Rhizotrogus majalis, or European chafer beetle, spread quickly, with the adults flying west towards the setting sun and infesting lawns in Burnaby and Vancouver.

That all changed the last few years with some peripheral movement to the northeast into the Tri-Cities region the result being that lawns in Port Coquitlam, Port Moody and Coquitlam are being torn apart by skunks, raccoons, jays and crows feasting on beetle larvae, which are in turn dining on the turf roots – a definite lose-lose scenario.

Of course, that wasn’t our problem.
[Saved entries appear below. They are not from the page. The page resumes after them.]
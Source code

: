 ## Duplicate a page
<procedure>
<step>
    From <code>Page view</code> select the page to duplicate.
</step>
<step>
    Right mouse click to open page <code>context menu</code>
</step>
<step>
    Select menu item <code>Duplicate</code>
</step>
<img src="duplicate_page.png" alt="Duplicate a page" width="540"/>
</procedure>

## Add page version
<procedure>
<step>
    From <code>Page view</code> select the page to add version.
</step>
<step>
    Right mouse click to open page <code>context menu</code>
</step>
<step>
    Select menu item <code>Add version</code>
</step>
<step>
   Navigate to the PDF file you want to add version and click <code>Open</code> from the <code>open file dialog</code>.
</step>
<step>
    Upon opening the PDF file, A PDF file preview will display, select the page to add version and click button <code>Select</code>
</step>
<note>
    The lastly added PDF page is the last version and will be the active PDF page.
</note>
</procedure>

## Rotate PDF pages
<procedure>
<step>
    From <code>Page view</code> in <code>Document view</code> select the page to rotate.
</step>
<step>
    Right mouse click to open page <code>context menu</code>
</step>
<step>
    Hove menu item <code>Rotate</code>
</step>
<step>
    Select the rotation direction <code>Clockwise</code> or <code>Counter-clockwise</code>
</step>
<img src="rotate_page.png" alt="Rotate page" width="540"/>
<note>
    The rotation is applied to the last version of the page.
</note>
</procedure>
We always thought that the Pitt River would be a natural barrier to their spread here, but that is no longer the case.

I heard rumours of their presence in west Pitt Meadows last year, but now we know that they are infesting lawns right up to Harris Road and possibly into Hammond – so the time to get ready is now.

Start by learning your enemy’s habits and life cycle.

European chafer is a reddish-brown beetle that emerges out of the ground in late spring, swarms and mates on trees and shrubs at night and returns to the soil (usually a lawn) to lay eggs.

The first grubs (or instar) hatch in late July (the best time to control this pest), going through two more instars or stages through to November, all the while feeding on grass roots.

In mild winter weather, it continues to feed, although it will go deeper into the soil with frosts, rising again from March to May to feed, at which time it much resembles the monster from the movie Alien, with a  large creamy-white curled body, a yellow head and legs on the front and spines protruding from the tail.

This instar stops feeding from mid-May to early June and pupates to become the adult beetle.

So now that you know what you are up against, how can you defend yourself against this insidious pest?

Here are the best options:

• Maintain a thick, healthy lawn – chafer beetle is always looking for those bare patches of dirt in a lawn to lay eggs. Thick, healthy lawns are more difficult to penetrate and are often minimally impacted. Also, keep it cut higher to deter chafer.

• Amend your lawn with micro clover – micro clover is a new dwarf cultivar of Dutch white clover (Trifolium repens), which grows low (seven centimetres) and rarely flowers, creating a dense mat below existing grasses that is difficult for chafer to penetrate.

A five to 10 per cent rate is recommended and there is also a chafer resistant seed mixture out there blended with tall fescue (whose roots are more difficult for the chafer to eat) and micro clover.

• Nematodes – nematodes (specifically Heterorhabditis bacteriophora) are microscopic worms (purchase at garden centres) that are watered into lawns in late July, infecting and killing the young grubs.

Water restrictions last year made application impossible, but Metro Vancouver is promising sprinkler exemptions for chafer control this time around.

• Replace the lawn – many Tri-City residents have chosen to replace their lawn with low-growing ground-covers, such as creeping thymes (Coccineus, ‘Purple Carpet’), blue star creeper, goldmoss stonecrop or brass buttons in conjunction with low growing shrubs and other perennials.